→ Prompt
Everything in the listing should be transcribed exactly, apart from the pictures.

→ Raw data
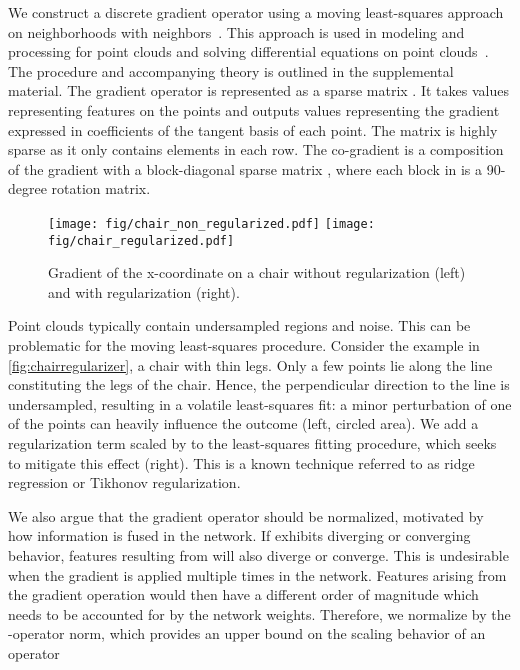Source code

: \documentclass[acmtog, authorversion]{acmart}
\begin{document}
We construct a discrete gradient operator using a moving least-squares approach on neighborhoods with  neighbors~\cite{Nealen2004}. This approach is used in modeling and processing for point clouds and solving differential equations on point clouds~\cite{crane2013geodesics, Liang2013SolvingPD}. The procedure and accompanying theory is outlined in the supplemental material. The gradient operator is represented as a sparse matrix . It takes  values representing features on the points and outputs  values representing the gradient expressed in coefficients of the tangent basis of each point. The matrix is highly sparse as it only contains  elements in each row. The co-gradient  is a composition of the gradient with a block-diagonal sparse matrix , where each block in  is a  90-degree rotation matrix.

\begin{figure}[b]
    \centering
        \texttt{[image: fig/chair\_non\_regularized.pdf]}
        \texttt{[image: fig/chair\_regularized.pdf]}
    \caption{Gradient of the x-coordinate on a chair without regularization (left) and with regularization (right).
    }
    \label{fig:chairregularizer}
\end{figure}

Point clouds typically contain undersampled regions and noise. This can be problematic for the moving least-squares procedure. Consider the example in \autoref{fig:chairregularizer}, a chair with thin legs. Only a few points lie along the line constituting the legs of the chair. Hence, the perpendicular direction to the line is undersampled, resulting in a volatile least-squares fit: a minor perturbation of one of the points can heavily influence the outcome (left, circled area). We add a regularization term scaled by  to the least-squares fitting procedure, which seeks to mitigate this effect (right). This is a known technique referred to as ridge regression or Tikhonov regularization.

We also argue that the gradient operator should be normalized, motivated by how information is fused in the network. If  exhibits diverging or converging behavior, features resulting from  will also diverge or converge. This is undesirable when the gradient is applied multiple times in the network. Features arising from the gradient operation would then have a different order of magnitude which needs to be accounted for by the network weights. Therefore, we normalize  by the  -operator norm, which provides an upper bound on the scaling behavior of an operator
\end{document}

→ Written reply
Source code

: \documentclass[acmtog, authorversion]{acmart}
\begin{document}
We construct a discrete gradient operator using a moving least-squares approach on neighborhoods with  neighbors~\cite{Nealen2004}. This approach is used in modeling and processing for point clouds and solving differential equations on point clouds~\cite{crane2013geodesics, Liang2013SolvingPD}. The procedure and accompanying theory is outlined in the supplemental material. The gradient operator is represented as a sparse matrix . It takes  values representing features on the points and outputs  values representing the gradient expressed in coefficients of the tangent basis of each point. The matrix is highly sparse as it only contains  elements in each row. The co-gradient  is a composition of the gradient with a block-diagonal sparse matrix , where each block in  is a  90-degree rotation matrix.

\begin{figure}[b]
    \centering
        \texttt{[image: fig/chair\_non\_regularized.pdf]}
        \texttt{[image: fig/chair\_regularized.pdf]}
    \caption{Gradient of the x-coordinate on a chair without regularization (left) and with regularization (right).
    }
    \label{fig:chairregularizer}
\end{figure}

Point clouds typically contain undersampled regions and noise. This can be problematic for the moving least-squares procedure. Consider the example in \autoref{fig:chairregularizer}, a chair with thin legs. Only a few points lie along the line constituting the legs of the chair. Hence, the perpendicular direction to the line is undersampled, resulting in a volatile least-squares fit: a minor perturbation of one of the points can heavily influence the outcome (left, circled area). We add a regularization term scaled by  to the least-squares fitting procedure, which seeks to mitigate this effect (right). This is a known technique referred to as ridge regression or Tikhonov regularization.

We also argue that the gradient operator should be normalized, motivated by how information is fused in the network. If  exhibits diverging or converging behavior, features resulting from  will also diverge or converge. This is undesirable when the gradient is applied multiple times in the network. Features arising from the gradient operation would then have a different order of magnitude which needs to be accounted for by the network weights. Therefore, we normalize  by the  -operator norm, which provides an upper bound on the scaling behavior of an operator
\end{document}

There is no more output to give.